You
By Noo
- 697 reads
At the side of the road, you see the bike. It’s small, white, a child’s. Less an actual bike, but a representation of a bike. A ghost bike, if you like. It’s surrounded by flowers.
Some of them are supermarket fresh, still in their plastic sheath and you wonder why, if strangers go to the trouble of buying the flowers for someone they don’t know, they don’t bother to take them out of the plastic and arrange them beautifully.
You walk on, wondering whose pain the flowers are easing anyway.
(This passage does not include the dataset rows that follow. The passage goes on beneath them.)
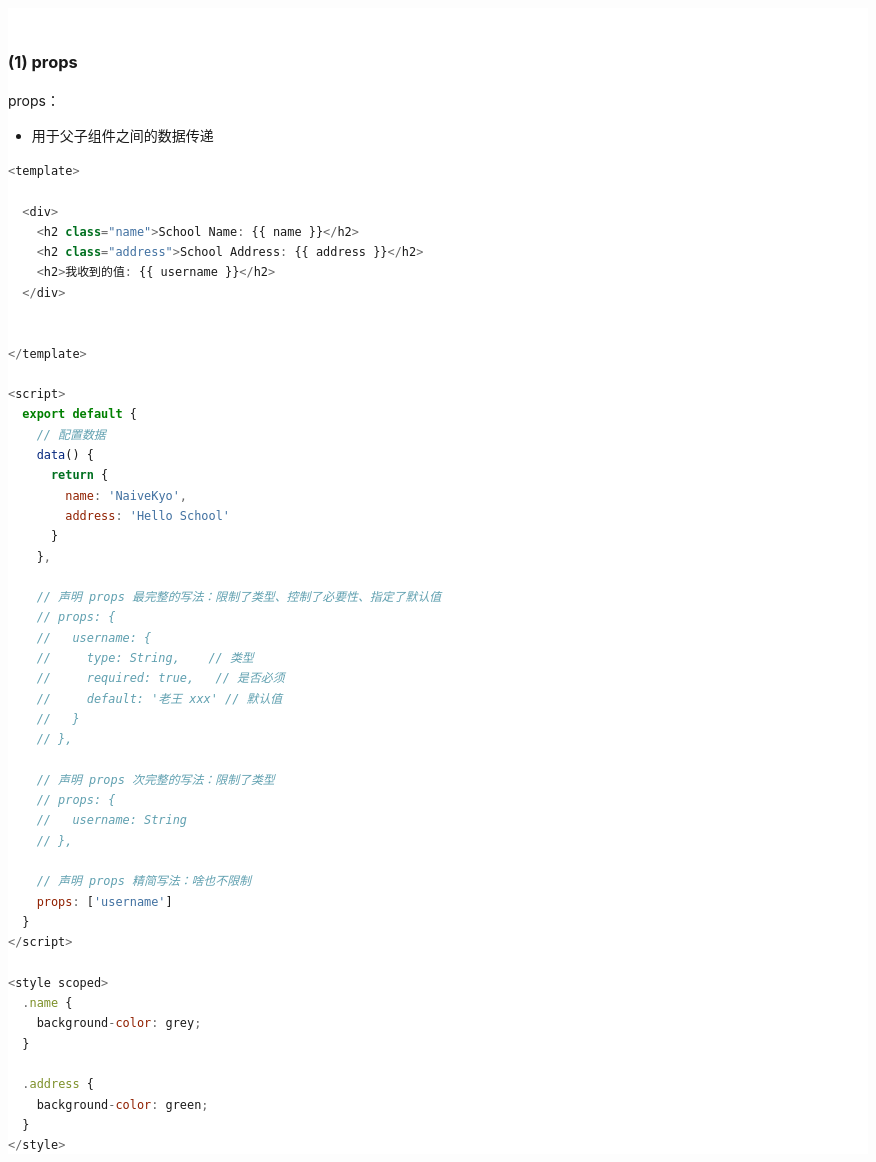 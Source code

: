 ​		

### (1) props

props：

- 用于父子组件之间的数据传递

```javascript
<template>

  <div>
    <h2 class="name">School Name: {{ name }}</h2>
    <h2 class="address">School Address: {{ address }}</h2>
    <h2>我收到的值: {{ username }}</h2>
  </div>


</template>

<script>
  export default {
    // 配置数据
    data() {
      return {
        name: 'NaiveKyo',
        address: 'Hello School'
      }
    },

    // 声明 props 最完整的写法：限制了类型、控制了必要性、指定了默认值
    // props: {
    //   username: {
    //     type: String,    // 类型
    //     required: true,   // 是否必须
    //     default: '老王 xxx' // 默认值
    //   }
    // },

    // 声明 props 次完整的写法：限制了类型
    // props: {
    //   username: String
    // },

    // 声明 props 精简写法：啥也不限制
    props: ['username']
  }
</script>

<style scoped>
  .name {
    background-color: grey;
  }

  .address {
    background-color: green;
  }
</style>
```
By the pub on the corner, there’s another shrine; an older one. You remember reading in the local paper about the man who got killed in a street fight outside the pub about six months ago. This shrine marks where he fell. X marks the spot.
The flowers here are raggedy brown, and a faint, but distinct smell of decay emanates from them. There are a fair few cards and notes still pinned to the tree where the shrine has grown up.
Most have faded into unreadable, watery blue, but when you crouch down to look more closely, there are still some messages you can make out. Love you Steve, always will. Heaven has another angel tonight. And the age old unanswerable question, Why?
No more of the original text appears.